= Beginning of Section =

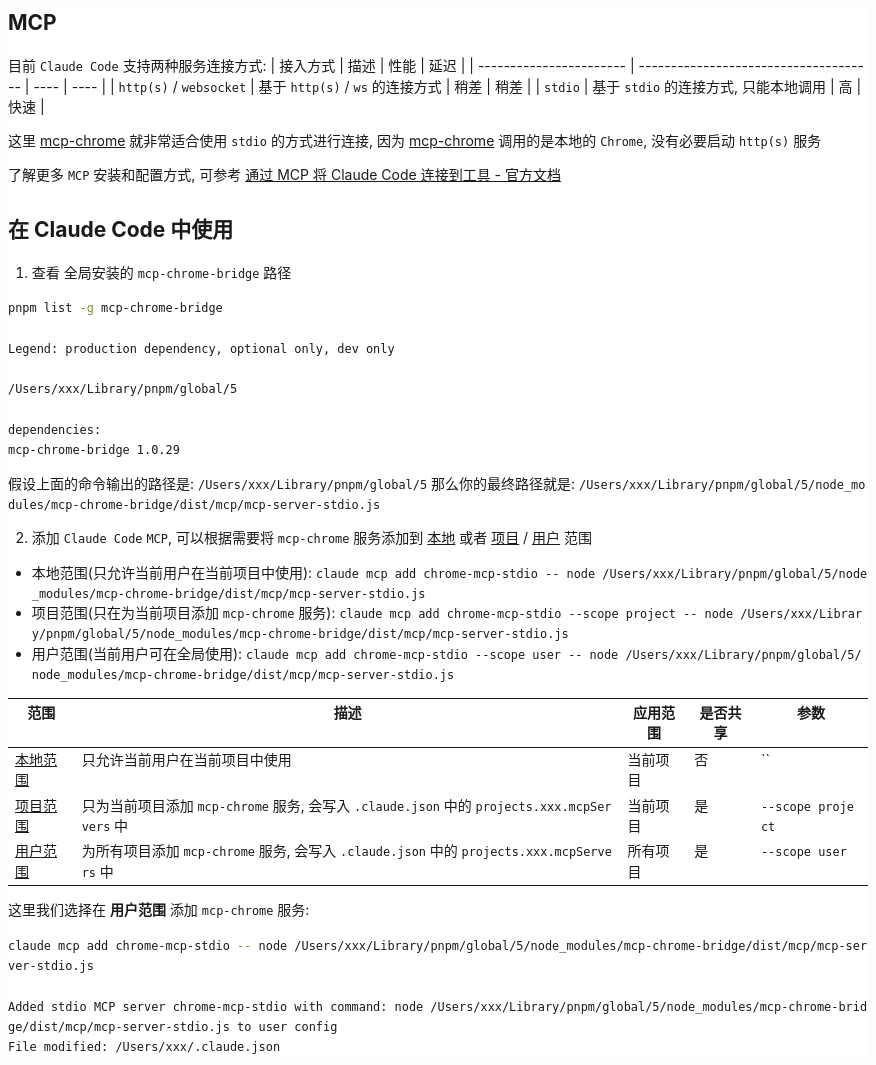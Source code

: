 ## MCP
目前 `Claude Code` 支持两种服务连接方式:
| 接入方式                | 描述                                  | 性能 | 延迟 |
| ----------------------- | ------------------------------------- | ---- | ---- |
| `http(s)` / `websocket` | 基于 `http(s)` / `ws` 的连接方式      | 稍差 | 稍差 |
| `stdio`                 | 基于 `stdio` 的连接方式, 只能本地调用 | 高   | 快速 |

这里 <a href="https://github.com/hangwin/mcp-chrome" target="_blank">mcp-chrome</a> 就非常适合使用 `stdio` 的方式进行连接, 因为 <a href="https://github.com/hangwin/mcp-chrome" target="_blank">mcp-chrome</a> 调用的是本地的 `Chrome`, 没有必要启动 `http(s)` 服务

了解更多 `MCP` 安装和配置方式, 可参考 <a href="https://docs.claude.com/zh-CN/docs/claude-code/mcp?utm_source=chatgpt.com" target="_blank">通过 MCP 将 Claude Code 连接到工具 - 官方文档</a>

## 在 Claude Code 中使用
1. 查看 全局安装的 `mcp-chrome-bridge` 路径
```bash
pnpm list -g mcp-chrome-bridge

Legend: production dependency, optional only, dev only

/Users/xxx/Library/pnpm/global/5

dependencies:
mcp-chrome-bridge 1.0.29
```

假设上面的命令输出的路径是: `/Users/xxx/Library/pnpm/global/5` 那么你的最终路径就是: `/Users/xxx/Library/pnpm/global/5/node_modules/mcp-chrome-bridge/dist/mcp/mcp-server-stdio.js`

2. 添加 `Claude Code` `MCP`, 可以根据需要将 `mcp-chrome` 服务添加到 <a href="https://docs.claude.com/zh-CN/docs/claude-code/mcp?utm_source=chatgpt.com#%E6%9C%AC%E5%9C%B0%E8%8C%83%E5%9B%B4" target="_blank">本地</a> 或者 <a href="https://docs.claude.com/zh-CN/docs/claude-code/mcp?utm_source=chatgpt.com#%E9%A1%B9%E7%9B%AE%E8%8C%83%E5%9B%B4" target="_blank">项目</a> / <a href="https://docs.claude.com/zh-CN/docs/claude-code/mcp?utm_source=chatgpt.com#%E7%94%A8%E6%88%B7%E8%8C%83%E5%9B%B4" target="_blank">用户</a> 范围
  - 本地范围(只允许当前用户在当前项目中使用): `claude mcp add chrome-mcp-stdio -- node /Users/xxx/Library/pnpm/global/5/node_modules/mcp-chrome-bridge/dist/mcp/mcp-server-stdio.js`
  - 项目范围(只在为当前项目添加 `mcp-chrome` 服务): `claude mcp add chrome-mcp-stdio --scope project -- node /Users/xxx/Library/pnpm/global/5/node_modules/mcp-chrome-bridge/dist/mcp/mcp-server-stdio.js`
  - 用户范围(当前用户可在全局使用): `claude mcp add chrome-mcp-stdio --scope user -- node /Users/xxx/Library/pnpm/global/5/node_modules/mcp-chrome-bridge/dist/mcp/mcp-server-stdio.js`

| 范围                                                                                                                                                  | 描述                                                                                        | 应用范围 | 是否共享 | 参数              |
| ----------------------------------------------------------------------------------------------------------------------------------------------------- | ------------------------------------------------------------------------------------------- | -------- | -------- | ----------------- |
| <a href="https://docs.claude.com/zh-CN/docs/claude-code/mcp?utm_source=chatgpt.com#%E6%9C%AC%E5%9C%B0%E8%8C%83%E5%9B%B4" target="_blank">本地范围</a> | 只允许当前用户在当前项目中使用                                                              | 当前项目 | 否       | ``                |
| <a href="https://docs.claude.com/zh-CN/docs/claude-code/mcp?utm_source=chatgpt.com#%E9%A1%B9%E7%9B%AE%E8%8C%83%E5%9B%B4" target="_blank">项目范围</a> | 只为当前项目添加 `mcp-chrome` 服务, 会写入 `.claude.json` 中的 `projects.xxx.mcpServers` 中 | 当前项目 | 是       | `--scope project` |
| <a href="https://docs.claude.com/zh-CN/docs/claude-code/mcp?utm_source=chatgpt.com#%E7%94%A8%E6%88%B7%E8%8C%83%E5%9B%B4" target="_blank">用户范围</a> | 为所有项目添加 `mcp-chrome` 服务, 会写入 `.claude.json` 中的 `projects.xxx.mcpServers` 中   | 所有项目 | 是       | `--scope user`    |

这里我们选择在 **用户范围** 添加 `mcp-chrome` 服务:
```bash
claude mcp add chrome-mcp-stdio -- node /Users/xxx/Library/pnpm/global/5/node_modules/mcp-chrome-bridge/dist/mcp/mcp-server-stdio.js

Added stdio MCP server chrome-mcp-stdio with command: node /Users/xxx/Library/pnpm/global/5/node_modules/mcp-chrome-bridge/dist/mcp/mcp-server-stdio.js to user config
File modified: /Users/xxx/.claude.json
```
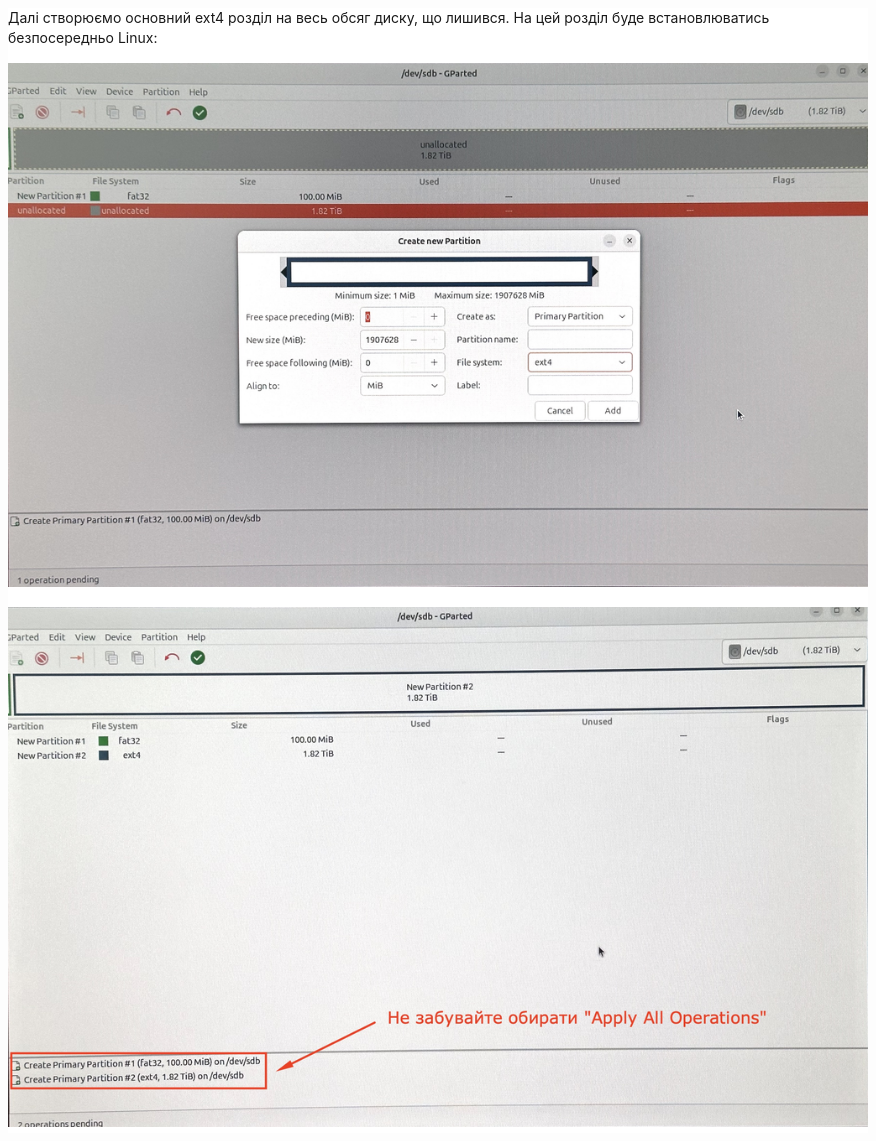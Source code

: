 Далі створюємо основний ext4 розділ на весь обсяг диску, що лишився. На цей розділ буде встановлюватись безпосередньо Linux:

![image-20240511124539796](./img/image-20240511124539796.jpeg)

![image-20240511125008536](./img/image-20240511125008536.jpeg)
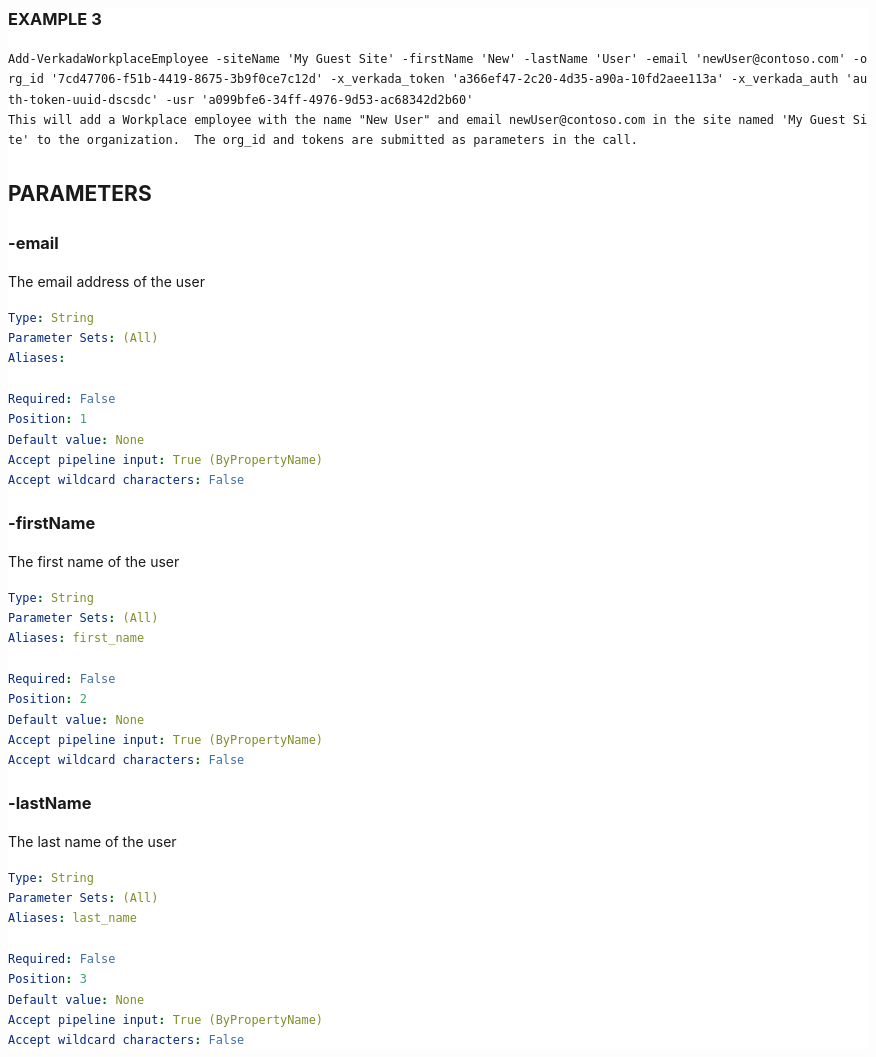 ### EXAMPLE 3
```
Add-VerkadaWorkplaceEmployee -siteName 'My Guest Site' -firstName 'New' -lastName 'User' -email 'newUser@contoso.com' -org_id '7cd47706-f51b-4419-8675-3b9f0ce7c12d' -x_verkada_token 'a366ef47-2c20-4d35-a90a-10fd2aee113a' -x_verkada_auth 'auth-token-uuid-dscsdc' -usr 'a099bfe6-34ff-4976-9d53-ac68342d2b60'
This will add a Workplace employee with the name "New User" and email newUser@contoso.com in the site named 'My Guest Site' to the organization.  The org_id and tokens are submitted as parameters in the call.
```

## PARAMETERS

### -email
The email address of the user

```yaml
Type: String
Parameter Sets: (All)
Aliases:

Required: False
Position: 1
Default value: None
Accept pipeline input: True (ByPropertyName)
Accept wildcard characters: False
```

### -firstName
The first name of the user

```yaml
Type: String
Parameter Sets: (All)
Aliases: first_name

Required: False
Position: 2
Default value: None
Accept pipeline input: True (ByPropertyName)
Accept wildcard characters: False
```

### -lastName
The last name of the user

```yaml
Type: String
Parameter Sets: (All)
Aliases: last_name

Required: False
Position: 3
Default value: None
Accept pipeline input: True (ByPropertyName)
Accept wildcard characters: False
```
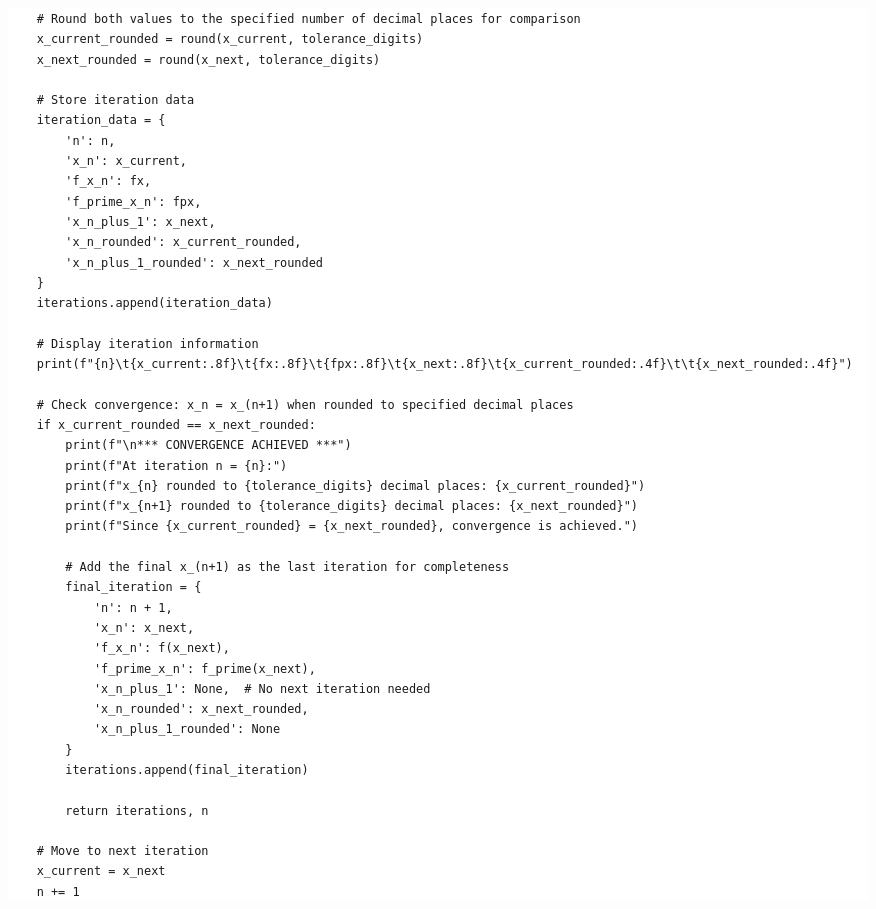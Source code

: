         # Round both values to the specified number of decimal places for comparison
        x_current_rounded = round(x_current, tolerance_digits)
        x_next_rounded = round(x_next, tolerance_digits)
        
        # Store iteration data
        iteration_data = {
            'n': n,
            'x_n': x_current,
            'f_x_n': fx,
            'f_prime_x_n': fpx,
            'x_n_plus_1': x_next,
            'x_n_rounded': x_current_rounded,
            'x_n_plus_1_rounded': x_next_rounded
        }
        iterations.append(iteration_data)
        
        # Display iteration information
        print(f"{n}\t{x_current:.8f}\t{fx:.8f}\t{fpx:.8f}\t{x_next:.8f}\t{x_current_rounded:.4f}\t\t{x_next_rounded:.4f}")
        
        # Check convergence: x_n = x_(n+1) when rounded to specified decimal places
        if x_current_rounded == x_next_rounded:
            print(f"\n*** CONVERGENCE ACHIEVED ***")
            print(f"At iteration n = {n}:")
            print(f"x_{n} rounded to {tolerance_digits} decimal places: {x_current_rounded}")
            print(f"x_{n+1} rounded to {tolerance_digits} decimal places: {x_next_rounded}")
            print(f"Since {x_current_rounded} = {x_next_rounded}, convergence is achieved.")
            
            # Add the final x_(n+1) as the last iteration for completeness
            final_iteration = {
                'n': n + 1,
                'x_n': x_next,
                'f_x_n': f(x_next),
                'f_prime_x_n': f_prime(x_next),
                'x_n_plus_1': None,  # No next iteration needed
                'x_n_rounded': x_next_rounded,
                'x_n_plus_1_rounded': None
            }
            iterations.append(final_iteration)
            
            return iterations, n
        
        # Move to next iteration
        x_current = x_next
        n += 1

= End of Section =

Work to be completed: Every line in the records above with "jpeg" in it adds one to the count; give that count and nothing else.

Response to the task: 2